Uses planed or sanded extruded polystyrene insulation which is mechanically attached over a water-resistive barrier and substrate with screws and plastic washers or discs. The reinforcing mesh is generally attached using the same fasteners as are used in attaching the insulation board. The base coat is mixed with the addition of cement, sand, water and a liquid polymer to make a coating that is applied 1/4" to 3/8" thick. This is followed by a texture able acrylic decorative finish color top coat. Because of its thickness, coefficient of expansion and contraction and its affinity to similar stucco compositions, PM systems require mechanical control joints to provide stress relief from panel to panel. Typical thermal values are approximately R5/ inch of extruded polystyrene foam board. Limitation to this product's use is higher cost of materials while being much more labor and skill intensive than the PB system. Competitive in the 1980's with the more popular PB systems, PM systems are not used to any great extent today, although many manufacturers still carry them as part of their product line.

 

 

(4) Class PI EIFS:

PI in this reference refers to Polyisocyanurate Insulation boards. PI boards generally have a higher density than extruded or expanded polystyrene insulation board, with a higher thermal value of approximately R7/ inch. They are distinct in that the core is yellow in color and a fiberglass facer is installed over the surface of the board.

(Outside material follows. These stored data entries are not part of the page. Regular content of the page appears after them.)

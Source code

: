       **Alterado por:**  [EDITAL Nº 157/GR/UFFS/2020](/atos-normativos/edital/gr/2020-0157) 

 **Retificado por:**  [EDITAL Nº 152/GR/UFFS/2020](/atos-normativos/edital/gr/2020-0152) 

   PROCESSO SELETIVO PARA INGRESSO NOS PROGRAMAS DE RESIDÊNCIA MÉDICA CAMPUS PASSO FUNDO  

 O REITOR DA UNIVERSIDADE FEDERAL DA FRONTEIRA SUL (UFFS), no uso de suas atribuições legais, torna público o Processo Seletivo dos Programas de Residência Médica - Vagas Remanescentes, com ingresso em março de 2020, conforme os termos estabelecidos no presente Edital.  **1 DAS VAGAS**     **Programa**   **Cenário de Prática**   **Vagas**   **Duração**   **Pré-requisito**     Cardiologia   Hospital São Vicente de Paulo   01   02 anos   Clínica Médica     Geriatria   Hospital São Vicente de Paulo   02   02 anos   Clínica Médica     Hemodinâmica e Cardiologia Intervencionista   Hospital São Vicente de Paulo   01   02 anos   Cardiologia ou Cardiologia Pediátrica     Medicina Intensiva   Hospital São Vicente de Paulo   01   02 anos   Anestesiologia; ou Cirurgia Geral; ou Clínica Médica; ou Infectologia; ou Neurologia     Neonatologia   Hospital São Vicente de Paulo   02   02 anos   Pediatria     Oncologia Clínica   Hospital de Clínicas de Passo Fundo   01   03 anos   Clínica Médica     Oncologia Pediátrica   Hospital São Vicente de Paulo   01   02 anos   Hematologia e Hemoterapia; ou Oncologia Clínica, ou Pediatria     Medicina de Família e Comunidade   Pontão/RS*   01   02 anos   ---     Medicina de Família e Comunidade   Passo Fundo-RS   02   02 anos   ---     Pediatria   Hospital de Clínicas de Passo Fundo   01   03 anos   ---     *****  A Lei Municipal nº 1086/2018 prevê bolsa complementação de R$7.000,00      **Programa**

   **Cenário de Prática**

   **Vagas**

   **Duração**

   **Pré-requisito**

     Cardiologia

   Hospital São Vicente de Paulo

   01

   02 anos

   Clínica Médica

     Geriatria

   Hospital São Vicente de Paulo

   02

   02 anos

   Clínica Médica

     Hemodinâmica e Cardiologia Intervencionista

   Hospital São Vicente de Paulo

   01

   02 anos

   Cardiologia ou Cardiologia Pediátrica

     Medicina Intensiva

Because of these physical characteristics, PI board is typically installed mechanically with screws and polypropylene discs over substrates generally of sheathing board. Because of the fiberglass facer, rasping of the board is prohibited. Like PB systems however, a proprietary polymer base coat is applied over the surface of the insulation board and a fiberglass reinforcing mesh is embedded into it. Finish is applied in a similar manner to PB EIFS. PI systems have had a larger following in the residential market because of their simplicity of installation. Occasionally they are used in a commercial setting as a substrate for darker pigmented finishes. This is because the in-service temperature of the PI board exceeds that of expanded polystyrene. Like PM systems however, their use have diminished over the years in favor of products that have been developed for EIFS with drainage.

 

I hope this answers your question

Mike,

 

 

Posted 2012-09-06T17:36:33+0000  by Mike_HD_OC

"Why is it that carpenters only sheath the corners of a house..."

The amount of plywood sheathing is usually an engineering specification; Shearing the corners is usually the most effective way to add shear value. If you want to go the EIFS route you need atleast Exterior gypsum sheathing and eifs mesh over the house wrap.  Styro-foam board out-sulation is not required but check local codes.